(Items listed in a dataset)
++++

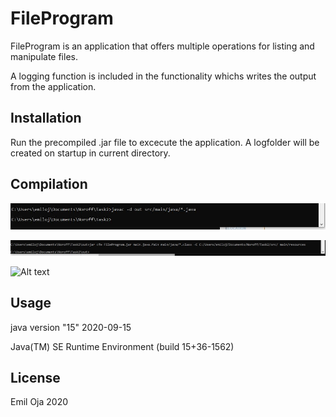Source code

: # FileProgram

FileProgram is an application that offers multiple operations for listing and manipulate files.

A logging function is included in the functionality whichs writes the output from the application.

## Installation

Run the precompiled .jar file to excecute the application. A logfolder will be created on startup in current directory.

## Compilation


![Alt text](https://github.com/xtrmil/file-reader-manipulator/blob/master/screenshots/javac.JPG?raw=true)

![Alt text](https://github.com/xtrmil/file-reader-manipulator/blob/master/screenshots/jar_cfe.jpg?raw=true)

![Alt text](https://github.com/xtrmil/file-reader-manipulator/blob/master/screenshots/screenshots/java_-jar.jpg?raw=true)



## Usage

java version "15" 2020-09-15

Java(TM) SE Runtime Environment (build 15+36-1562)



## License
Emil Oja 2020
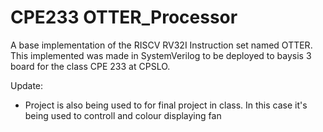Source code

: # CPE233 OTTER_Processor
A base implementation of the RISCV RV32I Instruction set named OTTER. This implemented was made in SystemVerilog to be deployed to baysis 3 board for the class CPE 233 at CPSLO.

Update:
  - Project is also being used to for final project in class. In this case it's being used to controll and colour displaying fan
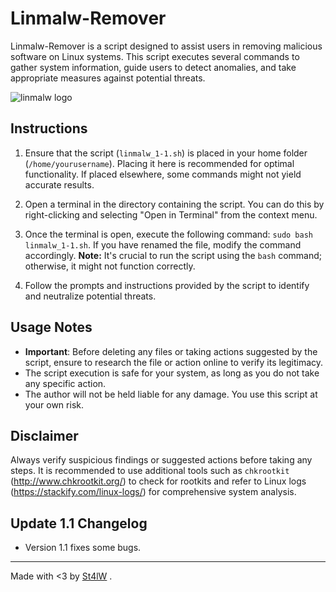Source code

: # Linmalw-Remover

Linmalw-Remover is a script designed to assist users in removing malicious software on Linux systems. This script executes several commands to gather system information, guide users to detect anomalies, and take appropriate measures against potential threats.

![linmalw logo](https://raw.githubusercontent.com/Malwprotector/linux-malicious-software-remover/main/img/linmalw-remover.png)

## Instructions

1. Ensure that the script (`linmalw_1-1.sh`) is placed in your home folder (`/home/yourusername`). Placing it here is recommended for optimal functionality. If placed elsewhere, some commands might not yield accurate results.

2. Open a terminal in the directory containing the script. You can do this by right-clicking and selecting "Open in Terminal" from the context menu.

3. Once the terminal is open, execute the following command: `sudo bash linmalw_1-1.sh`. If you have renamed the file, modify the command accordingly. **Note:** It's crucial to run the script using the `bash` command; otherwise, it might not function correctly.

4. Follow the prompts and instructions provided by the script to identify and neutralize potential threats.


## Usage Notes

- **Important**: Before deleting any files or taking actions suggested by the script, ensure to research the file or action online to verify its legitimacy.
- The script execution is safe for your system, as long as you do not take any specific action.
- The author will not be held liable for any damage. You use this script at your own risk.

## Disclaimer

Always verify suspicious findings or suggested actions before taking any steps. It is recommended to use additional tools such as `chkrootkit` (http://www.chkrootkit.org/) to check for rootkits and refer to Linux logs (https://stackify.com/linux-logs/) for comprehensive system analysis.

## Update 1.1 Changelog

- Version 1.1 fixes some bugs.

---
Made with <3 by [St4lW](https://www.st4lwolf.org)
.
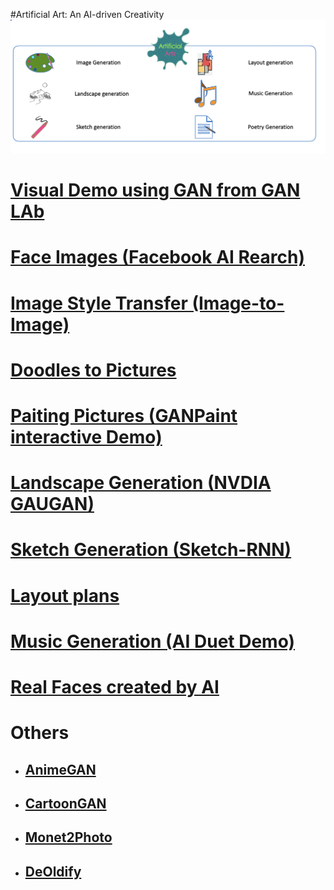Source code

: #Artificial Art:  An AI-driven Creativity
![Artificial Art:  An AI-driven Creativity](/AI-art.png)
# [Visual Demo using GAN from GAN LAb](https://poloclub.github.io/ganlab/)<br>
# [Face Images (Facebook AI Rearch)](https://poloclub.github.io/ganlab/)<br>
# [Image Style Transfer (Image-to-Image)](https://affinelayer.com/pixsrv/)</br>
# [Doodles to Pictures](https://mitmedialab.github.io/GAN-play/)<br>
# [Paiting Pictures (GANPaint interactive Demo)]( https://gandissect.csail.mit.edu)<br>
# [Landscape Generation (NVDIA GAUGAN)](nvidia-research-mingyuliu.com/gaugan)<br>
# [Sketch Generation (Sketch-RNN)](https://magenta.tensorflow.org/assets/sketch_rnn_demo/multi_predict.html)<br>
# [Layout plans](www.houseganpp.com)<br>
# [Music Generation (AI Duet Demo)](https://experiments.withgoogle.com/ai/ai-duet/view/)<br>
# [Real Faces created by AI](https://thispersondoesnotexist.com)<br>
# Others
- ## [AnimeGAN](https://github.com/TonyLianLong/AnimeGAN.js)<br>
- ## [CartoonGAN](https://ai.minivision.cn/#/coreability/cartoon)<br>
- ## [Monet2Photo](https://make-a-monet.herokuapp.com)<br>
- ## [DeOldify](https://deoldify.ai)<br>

++++

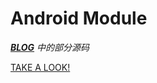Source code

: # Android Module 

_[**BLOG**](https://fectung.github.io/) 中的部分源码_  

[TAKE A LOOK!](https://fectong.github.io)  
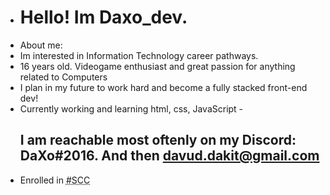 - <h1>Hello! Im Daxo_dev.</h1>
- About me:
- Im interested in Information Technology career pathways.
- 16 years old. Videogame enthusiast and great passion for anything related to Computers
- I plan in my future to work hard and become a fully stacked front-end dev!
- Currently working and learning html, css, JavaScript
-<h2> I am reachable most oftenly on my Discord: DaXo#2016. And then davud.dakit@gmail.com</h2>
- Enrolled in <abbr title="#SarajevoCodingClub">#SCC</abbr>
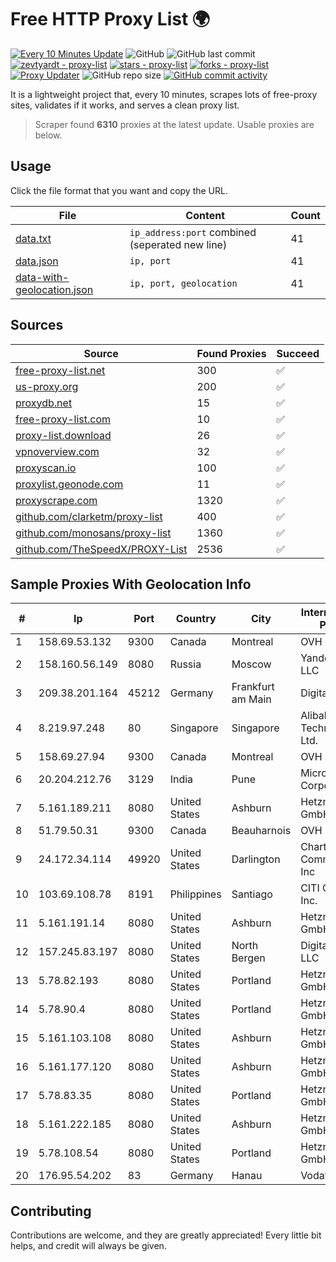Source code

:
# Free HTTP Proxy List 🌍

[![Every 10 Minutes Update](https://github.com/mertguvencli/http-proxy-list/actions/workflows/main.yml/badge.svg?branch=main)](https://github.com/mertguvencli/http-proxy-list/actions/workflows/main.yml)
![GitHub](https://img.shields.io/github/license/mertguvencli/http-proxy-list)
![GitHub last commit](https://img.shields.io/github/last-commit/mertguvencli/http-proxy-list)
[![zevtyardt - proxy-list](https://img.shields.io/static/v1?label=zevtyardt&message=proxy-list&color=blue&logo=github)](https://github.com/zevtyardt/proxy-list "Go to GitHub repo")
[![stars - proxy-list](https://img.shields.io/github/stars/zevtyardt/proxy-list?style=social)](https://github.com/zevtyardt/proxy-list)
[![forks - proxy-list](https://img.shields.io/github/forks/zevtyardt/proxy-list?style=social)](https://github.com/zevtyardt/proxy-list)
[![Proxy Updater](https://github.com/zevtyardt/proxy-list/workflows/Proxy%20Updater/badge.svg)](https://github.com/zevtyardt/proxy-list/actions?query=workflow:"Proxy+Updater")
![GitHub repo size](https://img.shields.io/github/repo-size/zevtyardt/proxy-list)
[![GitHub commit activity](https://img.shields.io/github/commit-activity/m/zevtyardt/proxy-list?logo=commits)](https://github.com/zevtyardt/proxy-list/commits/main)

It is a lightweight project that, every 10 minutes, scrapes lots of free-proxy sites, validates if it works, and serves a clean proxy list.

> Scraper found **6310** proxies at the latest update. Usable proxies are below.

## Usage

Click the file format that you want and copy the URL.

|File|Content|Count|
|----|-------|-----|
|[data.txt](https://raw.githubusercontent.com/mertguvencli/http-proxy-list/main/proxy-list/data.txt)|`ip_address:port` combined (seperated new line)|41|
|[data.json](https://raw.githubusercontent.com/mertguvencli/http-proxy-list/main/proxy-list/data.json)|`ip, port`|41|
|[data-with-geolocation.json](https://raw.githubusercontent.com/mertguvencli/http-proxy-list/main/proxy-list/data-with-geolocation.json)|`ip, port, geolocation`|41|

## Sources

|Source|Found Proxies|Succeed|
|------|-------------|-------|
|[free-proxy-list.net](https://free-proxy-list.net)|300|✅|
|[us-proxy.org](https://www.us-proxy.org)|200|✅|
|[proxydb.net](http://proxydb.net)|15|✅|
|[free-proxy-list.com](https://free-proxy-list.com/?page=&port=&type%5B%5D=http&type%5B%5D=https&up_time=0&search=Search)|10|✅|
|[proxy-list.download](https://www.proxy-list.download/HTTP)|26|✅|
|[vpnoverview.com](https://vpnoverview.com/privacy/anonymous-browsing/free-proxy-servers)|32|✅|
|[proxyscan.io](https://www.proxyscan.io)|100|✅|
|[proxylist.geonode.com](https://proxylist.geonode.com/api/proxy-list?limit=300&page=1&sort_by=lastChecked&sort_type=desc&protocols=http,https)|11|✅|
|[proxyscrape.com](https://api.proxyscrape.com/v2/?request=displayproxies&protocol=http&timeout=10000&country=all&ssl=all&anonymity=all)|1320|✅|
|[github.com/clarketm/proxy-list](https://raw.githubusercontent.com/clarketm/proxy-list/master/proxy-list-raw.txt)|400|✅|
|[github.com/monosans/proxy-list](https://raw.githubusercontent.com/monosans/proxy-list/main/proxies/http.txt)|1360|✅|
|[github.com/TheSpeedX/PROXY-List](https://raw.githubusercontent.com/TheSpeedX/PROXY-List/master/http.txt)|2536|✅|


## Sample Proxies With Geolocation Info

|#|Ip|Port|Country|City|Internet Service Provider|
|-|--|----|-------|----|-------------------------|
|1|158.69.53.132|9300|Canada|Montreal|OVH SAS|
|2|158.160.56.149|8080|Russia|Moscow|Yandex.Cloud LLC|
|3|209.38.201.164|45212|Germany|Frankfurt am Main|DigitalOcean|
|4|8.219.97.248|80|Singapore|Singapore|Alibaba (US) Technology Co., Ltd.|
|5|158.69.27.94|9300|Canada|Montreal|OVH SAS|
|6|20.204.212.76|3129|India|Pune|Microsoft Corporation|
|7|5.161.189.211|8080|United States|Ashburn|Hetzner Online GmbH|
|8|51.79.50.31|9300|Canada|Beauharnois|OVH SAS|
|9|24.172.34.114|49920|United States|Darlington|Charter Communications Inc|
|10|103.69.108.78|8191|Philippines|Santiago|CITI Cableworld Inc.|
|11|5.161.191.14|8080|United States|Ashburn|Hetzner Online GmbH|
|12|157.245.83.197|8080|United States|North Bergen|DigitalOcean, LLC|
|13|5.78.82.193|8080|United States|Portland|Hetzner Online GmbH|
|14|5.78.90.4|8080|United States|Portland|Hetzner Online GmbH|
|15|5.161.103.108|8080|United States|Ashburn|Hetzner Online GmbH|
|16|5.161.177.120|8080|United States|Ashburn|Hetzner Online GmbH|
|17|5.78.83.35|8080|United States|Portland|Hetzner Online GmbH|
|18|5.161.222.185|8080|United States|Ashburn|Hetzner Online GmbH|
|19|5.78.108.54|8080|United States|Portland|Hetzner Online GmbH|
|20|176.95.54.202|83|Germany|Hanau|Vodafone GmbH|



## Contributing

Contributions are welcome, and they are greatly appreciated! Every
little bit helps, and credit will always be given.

++++

YOUR ASSIGNMENT: Take exactly the lines from the one containing "- Im interested" through the one containing "-<h2> I am reachable" in the data above, and output them with nothing added.

REPLY:
- Im interested in Information Technology career pathways.
- 16 years old. Videogame enthusiast and great passion for anything related to Computers
- I plan in my future to work hard and become a fully stacked front-end dev!
- Currently working and learning html, css, JavaScript
-<h2> I am reachable most oftenly on my Discord: DaXo#2016. And then davud.dakit@gmail.com</h2>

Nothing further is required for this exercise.